Ben Jones has watched pieces of Alaska’s northern coast disappear since 2003. Then, as a University of Cincinnati researcher, he flew over Drew Point and saw blocks of tundra and frozen soil that had detached from the land and leaned into the sea like capsizing ships.
Recently, he and Chris Arp, both of UAF’s Water and Environmental Research Center, snowmachined out to Drew Point in dim winter light. With the landscape now locked up for the long polar night, they went to see if they could gather a deeper plug of soil from a chunk of land that had fallen into the ocean in summer 2018.
They wanted to find out if salty, unfrozen soil at its base might have something to do with why the 20-foot cliffs at Drew Point are losing so much to the ocean. But they found conditions too challenging, and not because there is no sunrise up there this time of year.
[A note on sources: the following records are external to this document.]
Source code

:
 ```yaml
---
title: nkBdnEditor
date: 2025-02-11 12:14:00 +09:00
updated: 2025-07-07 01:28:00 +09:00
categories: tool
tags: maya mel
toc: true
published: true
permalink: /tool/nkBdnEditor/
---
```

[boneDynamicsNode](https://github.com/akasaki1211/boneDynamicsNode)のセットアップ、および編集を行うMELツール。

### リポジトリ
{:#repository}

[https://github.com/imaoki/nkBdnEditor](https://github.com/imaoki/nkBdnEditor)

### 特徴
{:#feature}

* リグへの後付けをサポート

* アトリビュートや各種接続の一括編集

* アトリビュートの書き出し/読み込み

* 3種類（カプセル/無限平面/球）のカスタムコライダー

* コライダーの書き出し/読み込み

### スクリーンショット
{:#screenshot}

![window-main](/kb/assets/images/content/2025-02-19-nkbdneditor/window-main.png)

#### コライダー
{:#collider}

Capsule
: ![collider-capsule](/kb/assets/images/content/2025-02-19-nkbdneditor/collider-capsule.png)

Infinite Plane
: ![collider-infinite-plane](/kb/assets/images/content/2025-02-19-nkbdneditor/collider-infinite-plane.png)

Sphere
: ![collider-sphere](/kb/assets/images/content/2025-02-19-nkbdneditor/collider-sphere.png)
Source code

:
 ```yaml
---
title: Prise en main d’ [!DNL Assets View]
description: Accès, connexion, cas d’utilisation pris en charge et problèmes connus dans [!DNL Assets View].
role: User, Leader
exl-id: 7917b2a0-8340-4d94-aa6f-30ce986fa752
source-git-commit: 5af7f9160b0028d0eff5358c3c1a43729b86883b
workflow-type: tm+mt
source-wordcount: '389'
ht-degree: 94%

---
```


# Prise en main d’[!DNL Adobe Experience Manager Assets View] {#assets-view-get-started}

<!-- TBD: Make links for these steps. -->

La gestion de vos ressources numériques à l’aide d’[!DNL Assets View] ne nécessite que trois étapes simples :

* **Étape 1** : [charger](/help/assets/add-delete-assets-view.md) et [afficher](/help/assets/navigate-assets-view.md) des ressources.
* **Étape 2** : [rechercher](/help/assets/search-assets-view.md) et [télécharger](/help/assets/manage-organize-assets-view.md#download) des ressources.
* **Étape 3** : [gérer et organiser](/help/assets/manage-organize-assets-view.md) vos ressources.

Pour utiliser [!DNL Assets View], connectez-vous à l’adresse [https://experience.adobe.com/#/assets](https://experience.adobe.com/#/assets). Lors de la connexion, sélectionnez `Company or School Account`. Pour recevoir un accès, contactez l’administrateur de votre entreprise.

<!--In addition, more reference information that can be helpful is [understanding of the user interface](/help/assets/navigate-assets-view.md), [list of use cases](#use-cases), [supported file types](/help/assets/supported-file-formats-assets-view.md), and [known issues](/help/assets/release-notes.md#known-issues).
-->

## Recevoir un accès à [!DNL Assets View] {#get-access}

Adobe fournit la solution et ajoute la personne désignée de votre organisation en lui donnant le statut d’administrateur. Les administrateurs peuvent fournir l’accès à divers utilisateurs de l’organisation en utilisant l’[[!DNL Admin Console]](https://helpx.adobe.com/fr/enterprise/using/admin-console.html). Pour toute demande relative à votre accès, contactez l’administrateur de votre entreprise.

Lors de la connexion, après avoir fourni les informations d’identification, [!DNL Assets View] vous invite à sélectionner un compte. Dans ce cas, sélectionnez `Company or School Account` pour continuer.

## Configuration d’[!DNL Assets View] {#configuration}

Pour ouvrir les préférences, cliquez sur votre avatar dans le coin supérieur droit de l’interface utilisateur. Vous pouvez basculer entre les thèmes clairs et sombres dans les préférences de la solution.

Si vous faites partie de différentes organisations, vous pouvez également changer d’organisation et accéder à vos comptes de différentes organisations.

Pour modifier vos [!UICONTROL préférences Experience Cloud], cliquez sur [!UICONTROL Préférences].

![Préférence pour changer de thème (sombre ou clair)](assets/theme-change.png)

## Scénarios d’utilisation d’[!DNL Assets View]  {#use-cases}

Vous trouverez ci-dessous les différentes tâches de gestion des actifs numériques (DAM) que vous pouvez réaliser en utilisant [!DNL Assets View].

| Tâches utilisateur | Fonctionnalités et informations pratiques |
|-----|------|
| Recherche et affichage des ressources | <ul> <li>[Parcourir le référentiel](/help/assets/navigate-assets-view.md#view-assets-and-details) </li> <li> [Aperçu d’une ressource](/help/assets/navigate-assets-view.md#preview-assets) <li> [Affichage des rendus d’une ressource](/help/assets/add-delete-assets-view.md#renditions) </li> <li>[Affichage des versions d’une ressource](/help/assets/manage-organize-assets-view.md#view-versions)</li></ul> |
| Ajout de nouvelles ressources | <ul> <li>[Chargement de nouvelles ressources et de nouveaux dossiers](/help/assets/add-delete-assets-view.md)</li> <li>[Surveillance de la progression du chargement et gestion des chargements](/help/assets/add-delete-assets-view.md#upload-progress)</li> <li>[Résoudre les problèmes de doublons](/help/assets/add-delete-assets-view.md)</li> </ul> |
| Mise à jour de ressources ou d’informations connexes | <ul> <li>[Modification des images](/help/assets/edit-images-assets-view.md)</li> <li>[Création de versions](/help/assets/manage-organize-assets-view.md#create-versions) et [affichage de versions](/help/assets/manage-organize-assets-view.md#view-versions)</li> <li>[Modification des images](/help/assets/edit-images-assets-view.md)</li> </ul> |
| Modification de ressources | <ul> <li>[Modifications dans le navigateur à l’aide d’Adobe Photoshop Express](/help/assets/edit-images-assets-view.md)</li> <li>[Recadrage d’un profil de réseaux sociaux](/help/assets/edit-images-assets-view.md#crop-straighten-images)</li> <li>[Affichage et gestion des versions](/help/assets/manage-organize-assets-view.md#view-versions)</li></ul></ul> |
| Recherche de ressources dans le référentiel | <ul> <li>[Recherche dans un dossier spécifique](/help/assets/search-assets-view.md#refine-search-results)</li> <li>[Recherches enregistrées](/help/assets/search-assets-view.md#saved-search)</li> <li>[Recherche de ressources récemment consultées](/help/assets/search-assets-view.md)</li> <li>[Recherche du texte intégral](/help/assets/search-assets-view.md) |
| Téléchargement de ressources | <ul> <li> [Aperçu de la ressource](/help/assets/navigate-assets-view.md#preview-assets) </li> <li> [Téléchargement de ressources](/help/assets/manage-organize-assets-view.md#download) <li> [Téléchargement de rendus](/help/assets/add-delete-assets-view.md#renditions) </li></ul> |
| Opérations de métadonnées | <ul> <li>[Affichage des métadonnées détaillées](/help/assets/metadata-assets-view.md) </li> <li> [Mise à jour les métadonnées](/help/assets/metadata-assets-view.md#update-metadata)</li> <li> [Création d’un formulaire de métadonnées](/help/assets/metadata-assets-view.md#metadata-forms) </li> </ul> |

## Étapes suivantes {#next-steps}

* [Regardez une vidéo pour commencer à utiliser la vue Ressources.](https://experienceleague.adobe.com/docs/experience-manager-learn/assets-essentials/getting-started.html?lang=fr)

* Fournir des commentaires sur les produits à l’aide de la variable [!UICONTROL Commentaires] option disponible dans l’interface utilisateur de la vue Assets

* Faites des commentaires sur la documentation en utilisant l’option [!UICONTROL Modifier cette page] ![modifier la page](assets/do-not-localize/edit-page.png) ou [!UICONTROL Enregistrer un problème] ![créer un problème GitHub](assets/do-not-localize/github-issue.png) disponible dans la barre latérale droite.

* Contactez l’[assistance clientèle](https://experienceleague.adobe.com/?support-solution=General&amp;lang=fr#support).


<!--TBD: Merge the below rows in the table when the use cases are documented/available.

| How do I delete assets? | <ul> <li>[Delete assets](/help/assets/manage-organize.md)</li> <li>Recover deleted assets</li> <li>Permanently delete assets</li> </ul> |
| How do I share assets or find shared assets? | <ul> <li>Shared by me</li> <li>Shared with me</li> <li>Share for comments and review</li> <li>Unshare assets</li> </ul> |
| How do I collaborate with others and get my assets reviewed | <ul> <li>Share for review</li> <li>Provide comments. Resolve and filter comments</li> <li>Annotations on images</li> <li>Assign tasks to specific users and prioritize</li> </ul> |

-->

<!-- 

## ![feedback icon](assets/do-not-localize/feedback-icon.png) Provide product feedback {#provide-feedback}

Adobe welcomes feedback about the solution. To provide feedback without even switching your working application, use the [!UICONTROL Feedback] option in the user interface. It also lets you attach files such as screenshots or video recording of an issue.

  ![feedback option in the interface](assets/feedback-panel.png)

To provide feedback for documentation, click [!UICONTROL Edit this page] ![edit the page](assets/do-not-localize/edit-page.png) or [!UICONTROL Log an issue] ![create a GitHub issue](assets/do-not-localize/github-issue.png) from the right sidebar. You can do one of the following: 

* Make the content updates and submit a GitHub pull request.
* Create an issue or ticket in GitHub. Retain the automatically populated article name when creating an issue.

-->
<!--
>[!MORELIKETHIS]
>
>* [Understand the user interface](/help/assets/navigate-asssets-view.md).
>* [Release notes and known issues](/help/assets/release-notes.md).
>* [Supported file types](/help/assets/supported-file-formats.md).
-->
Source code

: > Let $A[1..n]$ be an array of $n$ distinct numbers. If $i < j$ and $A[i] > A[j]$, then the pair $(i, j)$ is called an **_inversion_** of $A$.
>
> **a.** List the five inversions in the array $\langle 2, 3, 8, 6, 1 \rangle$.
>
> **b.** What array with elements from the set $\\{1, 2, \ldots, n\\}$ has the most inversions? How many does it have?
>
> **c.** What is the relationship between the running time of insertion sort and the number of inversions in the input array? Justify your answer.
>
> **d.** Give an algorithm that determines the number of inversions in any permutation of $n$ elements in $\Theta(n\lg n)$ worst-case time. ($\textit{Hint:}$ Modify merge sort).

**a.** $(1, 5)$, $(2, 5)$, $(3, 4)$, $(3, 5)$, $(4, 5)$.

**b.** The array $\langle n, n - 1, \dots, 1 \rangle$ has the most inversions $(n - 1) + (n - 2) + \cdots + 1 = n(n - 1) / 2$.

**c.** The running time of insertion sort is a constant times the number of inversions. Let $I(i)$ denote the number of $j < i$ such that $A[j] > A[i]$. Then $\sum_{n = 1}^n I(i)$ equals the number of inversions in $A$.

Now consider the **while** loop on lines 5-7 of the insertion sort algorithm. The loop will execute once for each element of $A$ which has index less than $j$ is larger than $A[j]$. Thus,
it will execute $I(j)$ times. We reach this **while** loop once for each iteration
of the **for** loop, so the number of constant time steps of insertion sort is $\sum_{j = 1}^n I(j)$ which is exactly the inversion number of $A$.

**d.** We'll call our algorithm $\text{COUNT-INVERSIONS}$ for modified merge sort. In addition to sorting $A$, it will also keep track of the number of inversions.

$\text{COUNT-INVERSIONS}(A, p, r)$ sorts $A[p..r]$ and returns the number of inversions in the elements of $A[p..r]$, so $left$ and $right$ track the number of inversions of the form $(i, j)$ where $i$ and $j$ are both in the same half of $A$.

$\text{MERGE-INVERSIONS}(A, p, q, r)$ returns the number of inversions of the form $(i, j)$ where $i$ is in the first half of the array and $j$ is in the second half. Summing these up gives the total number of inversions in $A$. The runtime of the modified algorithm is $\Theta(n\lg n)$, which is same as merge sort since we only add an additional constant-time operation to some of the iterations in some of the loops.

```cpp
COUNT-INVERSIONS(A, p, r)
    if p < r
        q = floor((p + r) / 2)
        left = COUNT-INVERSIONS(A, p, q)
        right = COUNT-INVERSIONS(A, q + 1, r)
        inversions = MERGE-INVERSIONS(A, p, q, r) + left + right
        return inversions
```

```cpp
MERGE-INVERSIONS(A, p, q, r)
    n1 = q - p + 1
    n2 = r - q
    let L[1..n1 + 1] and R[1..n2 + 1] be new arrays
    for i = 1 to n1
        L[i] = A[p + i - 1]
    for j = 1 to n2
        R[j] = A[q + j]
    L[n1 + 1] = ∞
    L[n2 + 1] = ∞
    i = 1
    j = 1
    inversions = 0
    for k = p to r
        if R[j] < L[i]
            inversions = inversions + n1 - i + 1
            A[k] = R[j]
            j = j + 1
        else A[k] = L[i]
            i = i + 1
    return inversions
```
“There was a lot of slushy snow and water at the base of the bluff,” Jones said in an email from Utqiaġvik, where he and Arp stayed after returning by snowmachine from a cabin on the northern shore of Teshekpuk Lake, about 60 miles southeast. “It would have made coring pretty challenging in the subzero air temps.”
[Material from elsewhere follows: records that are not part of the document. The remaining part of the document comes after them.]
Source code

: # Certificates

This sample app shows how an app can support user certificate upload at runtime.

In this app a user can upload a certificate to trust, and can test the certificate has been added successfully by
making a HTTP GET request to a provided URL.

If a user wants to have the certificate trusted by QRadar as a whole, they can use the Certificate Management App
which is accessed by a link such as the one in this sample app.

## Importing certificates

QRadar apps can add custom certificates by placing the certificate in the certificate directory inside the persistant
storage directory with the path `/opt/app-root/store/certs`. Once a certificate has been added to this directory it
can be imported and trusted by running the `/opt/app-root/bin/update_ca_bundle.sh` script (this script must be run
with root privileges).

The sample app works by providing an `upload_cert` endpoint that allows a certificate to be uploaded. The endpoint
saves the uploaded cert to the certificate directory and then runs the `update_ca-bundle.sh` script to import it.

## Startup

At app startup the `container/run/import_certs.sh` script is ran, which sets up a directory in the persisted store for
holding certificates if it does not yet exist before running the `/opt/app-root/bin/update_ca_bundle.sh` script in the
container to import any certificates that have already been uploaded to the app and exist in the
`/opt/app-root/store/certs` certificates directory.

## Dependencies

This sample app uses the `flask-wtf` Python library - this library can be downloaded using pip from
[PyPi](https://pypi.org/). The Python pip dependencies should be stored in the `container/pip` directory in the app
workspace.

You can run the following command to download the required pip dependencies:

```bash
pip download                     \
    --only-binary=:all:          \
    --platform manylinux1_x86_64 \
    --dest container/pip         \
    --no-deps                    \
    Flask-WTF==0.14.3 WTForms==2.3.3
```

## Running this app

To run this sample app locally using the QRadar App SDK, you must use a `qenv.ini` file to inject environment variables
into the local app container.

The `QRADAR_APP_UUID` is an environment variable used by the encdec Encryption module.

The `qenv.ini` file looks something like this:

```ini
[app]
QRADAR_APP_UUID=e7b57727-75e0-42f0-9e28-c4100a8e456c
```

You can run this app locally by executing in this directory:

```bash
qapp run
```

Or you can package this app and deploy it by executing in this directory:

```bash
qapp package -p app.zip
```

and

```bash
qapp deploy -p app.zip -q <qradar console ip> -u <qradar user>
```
They will attempt a deeper soil sample into the bluff on a scheduled trip up there in April 2019. For now, the mystery will remain as to whether the “cryopeg” — salty permafrost that is unfrozen and crumbly — is in a big way responsible for the drama at Drew Point.
The photogenic nature of Drew Point seems to be increasing. Jones, Arp and coauthors in a recent paper calculated that the northern coast there is losing 56 feet per year to the Arctic Ocean. In the most drastic year they measured, 2016, the sea consumed an average of 72 feet of a 5.5-mile stretch of coast around Drew Point. Even in a low year of land loss at Drew Point, 21 feet of coastline disappeared.
For a Washington Post reporter, Jones in November calculated that the ocean is gobbling about 30 football fields of land from the area each year now.
Erosion of coastlines is normal, but the north coast of Alaska is different, with its core of frozen ground and wedges of ice that formed during a colder period of Earth’s existence. Though the ocean is capped with sea ice most of the year, for a three- to four-month window the relatively warm water eats at the cliff bases until they fall, exposing new faces to warm air and ocean waves.
Now, with less and thinner sea ice, there’s a longer open-water period.
“It provides more time for waves to erode the base of the bluff,” Jones said.
The researchers have pulled cores of soil from the bluff tops. Last summer, they cored a bit deeper than usual and noticed a structureless section near the base of the bluffs, a deposit of “saline permafrost that was unfrozen at minus 8 degrees Celsius.
“We never really thought about it before, until we pulled up these cores,” Jones said. “The salinity of these soils (at the base of the cliffs) increases the erodibility of these deposits.”
Next spring, when soil-drilling is more feasible, Jones and Arp hope to get soil cores from about 6 feet below beach level, to see how extensive the unfrozen permafrost is, and to maybe find some clues on whether salty, unstable permafrost is becoming more common as the Arctic warms.